La position agentique
Au antipode de cette position, d’autres spécialistes insistent sur le fait que l’individu est toujours à l’origine de son malheur est qu’il doit en assumer la responsabilité. Le postulat au cœur cette idéologie est celui d’un marché du travail fonctionnant au mérite. Un individu voulant réussir sa vie professionnelle doit faire preuve d’efficacité et savoir se remettre en question lorsqu’il n’atteint pas les objectifs fixés par son entreprise. La santé du salarié dépend alors de la manière dont il gère ses différents capitaux (émotionnel, compétence, psychique, physique). Cette gestion de capitaux est portée par un impératif de réussite, voir de survie.

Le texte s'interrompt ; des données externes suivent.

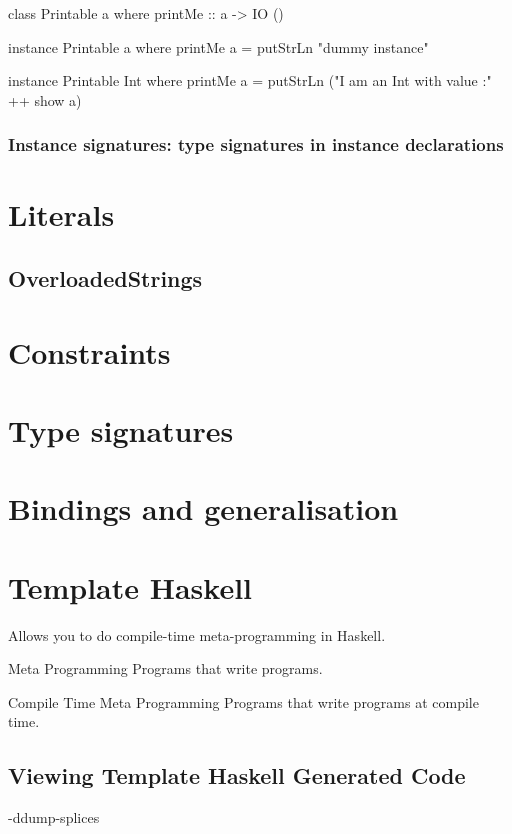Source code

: \documentclass[openany, 12pt]{book}
\begin{document}
\begin{haskell}{}
class Printable a where
    printMe :: a -> IO ()

instance Printable a where
    printMe a = putStrLn "dummy instance"

instance Printable Int where
    printMe a = putStrLn ("I am an Int with value :" ++ show a)
\end{haskell}

\section{Instance signatures: type signatures in instance declarations}

\part{Literals}
\chapter{OverloadedStrings}

\part{Constraints}
\part{Type signatures}
\part{Bindings and generalisation}
\part{Template Haskell}
Allows you to do compile-time meta-programming in Haskell.

\begin{definition}{Meta Programming}{}
	Programs that write programs.
\end{definition}

\begin{definition}{Compile Time Meta Programming}{}
	Programs that write programs at compile time.
\end{definition}

\setcounter{chapter}{2}
\chapter{Viewing Template Haskell Generated Code}
\begin{haskell}{}
-ddump-splices
\end{haskell}
\end{document}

Le risque principal de cette vision est de focaliser l’attention de la force du travail sur ce que l’on attend d’elle, sans que se pose la question du sens. Or l’être humain est un animal compliqué car conscient de sa finitude. Cette différence induit que nous cherchons tout autant à survivre qu’à trouver justification à notre mort. Dans un contexte d’alitement des institutions religieuses, le travail ne peut à lui seul fournir un moteur suffisant. L’individu a également besoin de chercher un sens à son histoire. Cette recherche s’effectue par les liens qui se tissent au sein d’un collectif. Si ces liens se construisent sur une norme implicite, la capacité d’un individu à se retrouver en sera amoindrie. En fait, le processus agentique limite l’épanouissement individuel.
Pourquoi parler de résilience ?
Notre conviction est qu’il faut sortir d’une solution statique pour aller vers une solution dynamique alliant responsabilité sociale et individuelle. Nous partons de l’hypothèse suivant laquelle l’individu pourra rebondir dans son parcours professionnel à condition :
De développer des ressources latentes (potentialité)
D’ y avoir accès lorsque nécessaire (souci de soi)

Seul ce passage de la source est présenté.